I found the stage to be more an entertainment piece than the actors and actresses. It is fascinating that the “fire-escape” structure flanking the left and right sides of the stage were the main prop pieces. hey were stark white but the lighting changed their purpose. They were red to signify when the work of the devil was amiss. They were green to indicate a garden setting. Blue, for “Goodness” and so forth. That was amazing. The one minimalistic piece of scenery told a story as much (if not more) than the people on stage. The lighting through the windows of the house was also really impressive. To indicate an ominous event, the lights came from left and right, shining through the window to create a cris-crossing window pattern. It indicated an internal struggle or contentious event. The stage floor was reflective, and this too was utilized to convey a sense of loftiness or power when the light shone on Mephistopheles in such a way that his reflection shone back up.
However, my favorite part of the opera, by far, was the orchestra. I didn’t turn on my subtitles until after the first intermission. (Granted, I didn’t know how for the first 5 minutes, but even after that…) I didn’t really need them, though. At some point I closed my eyes, already knowing what was going to happen next and the music told the story just as well. Perhaps I already knew what was going to happen so I may been projecting here, but I don’t think anyone can argue that the music was powerful. It was the most amazing and communicative entertainment tool used that evening, mainly because music touches people in ways nothing else can.

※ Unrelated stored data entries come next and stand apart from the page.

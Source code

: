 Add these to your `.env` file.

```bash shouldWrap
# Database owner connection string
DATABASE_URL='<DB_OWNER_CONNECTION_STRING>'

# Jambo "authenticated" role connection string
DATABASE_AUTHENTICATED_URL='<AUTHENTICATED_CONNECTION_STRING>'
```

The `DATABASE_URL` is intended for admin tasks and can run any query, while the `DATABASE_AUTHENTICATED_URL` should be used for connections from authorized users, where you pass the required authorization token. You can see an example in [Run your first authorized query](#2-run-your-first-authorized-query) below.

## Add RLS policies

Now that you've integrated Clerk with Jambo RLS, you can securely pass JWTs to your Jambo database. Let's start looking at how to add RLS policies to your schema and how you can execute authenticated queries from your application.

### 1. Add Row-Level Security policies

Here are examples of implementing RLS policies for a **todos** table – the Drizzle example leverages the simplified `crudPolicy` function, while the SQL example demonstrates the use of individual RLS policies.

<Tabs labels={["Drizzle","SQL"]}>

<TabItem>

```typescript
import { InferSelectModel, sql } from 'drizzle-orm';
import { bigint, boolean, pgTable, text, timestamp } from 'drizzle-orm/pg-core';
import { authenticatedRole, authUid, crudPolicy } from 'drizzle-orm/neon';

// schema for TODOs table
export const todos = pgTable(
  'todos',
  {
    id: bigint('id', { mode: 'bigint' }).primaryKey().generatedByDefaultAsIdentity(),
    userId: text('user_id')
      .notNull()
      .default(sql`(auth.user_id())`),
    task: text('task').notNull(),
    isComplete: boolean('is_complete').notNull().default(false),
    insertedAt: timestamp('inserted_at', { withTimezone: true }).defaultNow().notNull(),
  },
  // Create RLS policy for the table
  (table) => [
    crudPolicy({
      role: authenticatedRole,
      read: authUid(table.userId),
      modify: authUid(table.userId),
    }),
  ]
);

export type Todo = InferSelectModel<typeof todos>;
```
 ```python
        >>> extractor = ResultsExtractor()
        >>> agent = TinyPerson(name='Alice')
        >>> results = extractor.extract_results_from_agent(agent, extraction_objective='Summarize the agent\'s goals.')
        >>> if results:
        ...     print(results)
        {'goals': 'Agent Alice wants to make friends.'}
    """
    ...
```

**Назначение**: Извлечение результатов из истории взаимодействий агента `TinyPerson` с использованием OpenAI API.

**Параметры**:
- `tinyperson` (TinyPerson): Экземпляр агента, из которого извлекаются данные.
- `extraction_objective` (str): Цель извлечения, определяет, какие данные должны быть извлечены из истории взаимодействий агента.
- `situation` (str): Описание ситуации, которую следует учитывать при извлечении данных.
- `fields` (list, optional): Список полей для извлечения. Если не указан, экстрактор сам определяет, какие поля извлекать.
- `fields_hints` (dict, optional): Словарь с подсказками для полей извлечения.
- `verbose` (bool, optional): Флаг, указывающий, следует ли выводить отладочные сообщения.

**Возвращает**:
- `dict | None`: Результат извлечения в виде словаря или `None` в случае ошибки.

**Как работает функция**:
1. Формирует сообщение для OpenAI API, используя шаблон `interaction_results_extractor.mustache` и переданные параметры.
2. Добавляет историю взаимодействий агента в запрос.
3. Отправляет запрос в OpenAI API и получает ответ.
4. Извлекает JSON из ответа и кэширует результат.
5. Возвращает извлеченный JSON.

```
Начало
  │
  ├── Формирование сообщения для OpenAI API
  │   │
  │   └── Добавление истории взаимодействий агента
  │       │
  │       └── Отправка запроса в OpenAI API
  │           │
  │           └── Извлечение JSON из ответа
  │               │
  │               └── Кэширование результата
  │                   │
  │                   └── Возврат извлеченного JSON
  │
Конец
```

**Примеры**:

To be sure, the singing was amazing but it wouldn’t have accomplsihed anything if there hadn’t been a live orchestra.

Part of the magic of the show was the cut-out floor, allowing the viewers to see the orchestra. In a way, it toyed with the suspension of reality because the viewers could “see the band”. Normally, a production hides something like that but in an opera it’s one of the main appeals. The music is the opera. The singing is nice too, but it was my least favorite part.